B - Roughly 18% of the data are missing. Are there particular predictors that are more likely to be missing? Is the pattern of missing data related to the classes?

Soybean.incomplete <- Soybean[!complete.cases(Soybean),]
missing.cols <- Soybean.incomplete %>%
  select(everything()) %>%  # replace to your needs
  summarise_all(funs(sum(is.na(.)))) 
missing.cols <- t(missing.cols/nrow(Soybean))
missing.cols <- missing.cols[order(-missing.cols),]
kable(missing.cols)

	x
hail	0.1771596
sever	0.1771596
seed.tmt	0.1771596
lodging	0.1771596
germ	0.1639824
leaf.mild	0.1581259
fruiting.bodies	0.1551977
fruit.spots	0.1551977
seed.discolor	0.1551977
shriveling	0.1551977
leaf.shread	0.1464129
seed	0.1346999
mold.growth	0.1346999
seed.size	0.1346999
leaf.halo	0.1229868
leaf.marg	0.1229868
leaf.size	0.1229868
leaf.malf	0.1229868
fruit.pods	0.1229868
precip	0.0556369
stem.cankers	0.0556369
canker.lesion	0.0556369
ext.decay	0.0556369
mycelium	0.0556369
int.discolor	0.0556369
sclerotia	0.0556369
plant.stand	0.0527086
roots	0.0453880
temp	0.0439239
crop.hist	0.0234261
plant.growth	0.0234261
stem	0.0234261
date	0.0014641
area.dam	0.0014641
Class	0.0000000
leaves	0.0000000

case.count <- Soybean.incomplete %>% 
  group_by(Class) %>%
  tally()
na.count <- aggregate(Soybean.incomplete, list(Soybean.incomplete$Class), function(x) sum(is.na(x)))
case.count$NAs <- data.frame(rowSums(na.count[2:ncol(na.count)]))
colnames(case.count) <- c("Class","Incomeplete.Cases", "NA.Values")
case.count$NA.Per.Case <- case.count$NA.Values / case.count$Incomeplete.Cases
kable(case.count)

Class	Incomeplete.Cases	NA.Values	NA.Per.Case
2-4-d-injury	16	450	28.12500
cyst-nematode	14	336	24.00000
diaporthe-pod-&-stem-blight	15	177	11.80000
herbicide-injury	8	160	20.00000
phytophthora-rot	68	1214	17.85294

Variables

There does seem to be a pattern in some of the variables which are missing.

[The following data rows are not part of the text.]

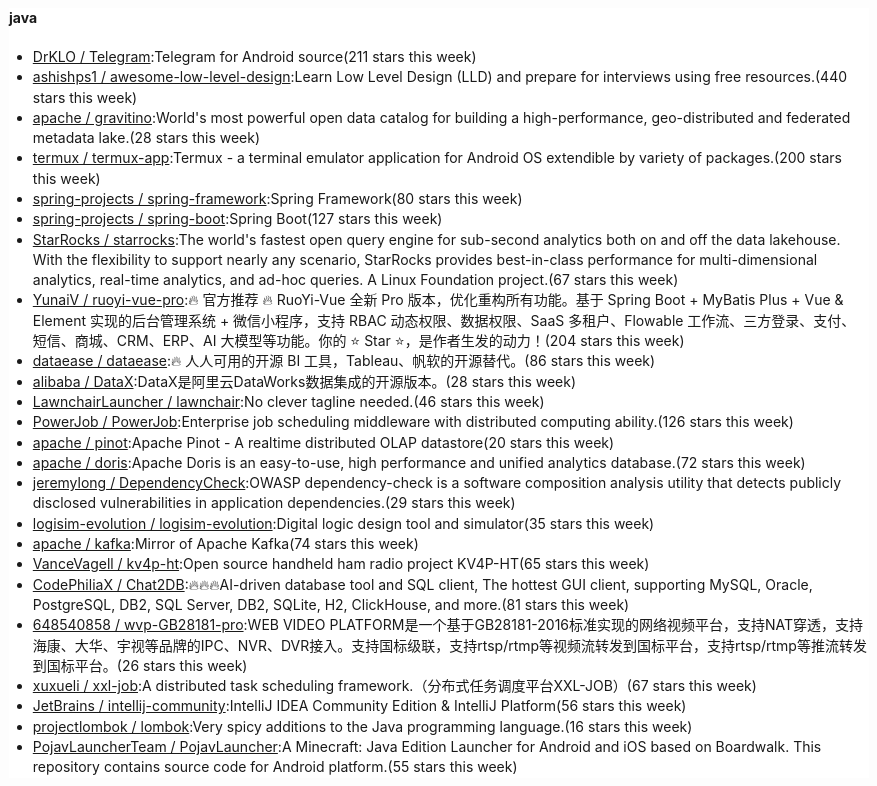 #### java
* [DrKLO / Telegram](https://github.com/DrKLO/Telegram):Telegram for Android source(211 stars this week)
* [ashishps1 / awesome-low-level-design](https://github.com/ashishps1/awesome-low-level-design):Learn Low Level Design (LLD) and prepare for interviews using free resources.(440 stars this week)
* [apache / gravitino](https://github.com/apache/gravitino):World's most powerful open data catalog for building a high-performance, geo-distributed and federated metadata lake.(28 stars this week)
* [termux / termux-app](https://github.com/termux/termux-app):Termux - a terminal emulator application for Android OS extendible by variety of packages.(200 stars this week)
* [spring-projects / spring-framework](https://github.com/spring-projects/spring-framework):Spring Framework(80 stars this week)
* [spring-projects / spring-boot](https://github.com/spring-projects/spring-boot):Spring Boot(127 stars this week)
* [StarRocks / starrocks](https://github.com/StarRocks/starrocks):The world's fastest open query engine for sub-second analytics both on and off the data lakehouse. With the flexibility to support nearly any scenario, StarRocks provides best-in-class performance for multi-dimensional analytics, real-time analytics, and ad-hoc queries. A Linux Foundation project.(67 stars this week)
* [YunaiV / ruoyi-vue-pro](https://github.com/YunaiV/ruoyi-vue-pro):🔥 官方推荐 🔥 RuoYi-Vue 全新 Pro 版本，优化重构所有功能。基于 Spring Boot + MyBatis Plus + Vue & Element 实现的后台管理系统 + 微信小程序，支持 RBAC 动态权限、数据权限、SaaS 多租户、Flowable 工作流、三方登录、支付、短信、商城、CRM、ERP、AI 大模型等功能。你的 ⭐️ Star ⭐️，是作者生发的动力！(204 stars this week)
* [dataease / dataease](https://github.com/dataease/dataease):🔥 人人可用的开源 BI 工具，Tableau、帆软的开源替代。(86 stars this week)
* [alibaba / DataX](https://github.com/alibaba/DataX):DataX是阿里云DataWorks数据集成的开源版本。(28 stars this week)
* [LawnchairLauncher / lawnchair](https://github.com/LawnchairLauncher/lawnchair):No clever tagline needed.(46 stars this week)
* [PowerJob / PowerJob](https://github.com/PowerJob/PowerJob):Enterprise job scheduling middleware with distributed computing ability.(126 stars this week)
* [apache / pinot](https://github.com/apache/pinot):Apache Pinot - A realtime distributed OLAP datastore(20 stars this week)
* [apache / doris](https://github.com/apache/doris):Apache Doris is an easy-to-use, high performance and unified analytics database.(72 stars this week)
* [jeremylong / DependencyCheck](https://github.com/jeremylong/DependencyCheck):OWASP dependency-check is a software composition analysis utility that detects publicly disclosed vulnerabilities in application dependencies.(29 stars this week)
* [logisim-evolution / logisim-evolution](https://github.com/logisim-evolution/logisim-evolution):Digital logic design tool and simulator(35 stars this week)
* [apache / kafka](https://github.com/apache/kafka):Mirror of Apache Kafka(74 stars this week)
* [VanceVagell / kv4p-ht](https://github.com/VanceVagell/kv4p-ht):Open source handheld ham radio project KV4P-HT(65 stars this week)
* [CodePhiliaX / Chat2DB](https://github.com/CodePhiliaX/Chat2DB):🔥🔥🔥AI-driven database tool and SQL client, The hottest GUI client, supporting MySQL, Oracle, PostgreSQL, DB2, SQL Server, DB2, SQLite, H2, ClickHouse, and more.(81 stars this week)
* [648540858 / wvp-GB28181-pro](https://github.com/648540858/wvp-GB28181-pro):WEB VIDEO PLATFORM是一个基于GB28181-2016标准实现的网络视频平台，支持NAT穿透，支持海康、大华、宇视等品牌的IPC、NVR、DVR接入。支持国标级联，支持rtsp/rtmp等视频流转发到国标平台，支持rtsp/rtmp等推流转发到国标平台。(26 stars this week)
* [xuxueli / xxl-job](https://github.com/xuxueli/xxl-job):A distributed task scheduling framework.（分布式任务调度平台XXL-JOB）(67 stars this week)
* [JetBrains / intellij-community](https://github.com/JetBrains/intellij-community):IntelliJ IDEA Community Edition & IntelliJ Platform(56 stars this week)
* [projectlombok / lombok](https://github.com/projectlombok/lombok):Very spicy additions to the Java programming language.(16 stars this week)
* [PojavLauncherTeam / PojavLauncher](https://github.com/PojavLauncherTeam/PojavLauncher):A Minecraft: Java Edition Launcher for Android and iOS based on Boardwalk. This repository contains source code for Android platform.(55 stars this week)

crop damage (hail, lodging, severe weather) appear to be among the most common missing variables (~18%)
next most common are various seed & fruit related metrics

C - Develop a strategy for handling missing data, either by eliminating predictors or imputation.

For this kind of problem, I;d liek to try a “one size fits all” solution is rarely optimal.

Rare Exogenous Events - Impute Zeros

There are several variables where I feel imputation makes no sense - For these variables, we’ll assume an NA means that they didn’t occur and impute zeros

Soybean$hail[is.na(Soybean$hail)] <- 0
Soybean$sever[is.na(Soybean$hail)] <- 0

Remaining Data - Knn Impute

For the remaining data we’ll use KNN (k=10) to impute. Note that I’m using the mode rather than an average as all of these variables appear to be discreet.

df <- data.frame(Soybean)
Soybean.impute <- knnImputation(df, k = 10, scale = T, meth = "mode",
              distData = NULL)
nrow(Soybean.impute[!complete.cases(Soybean.impute),])

## [1] 0

I can see that the number of incomplete cases is now 0.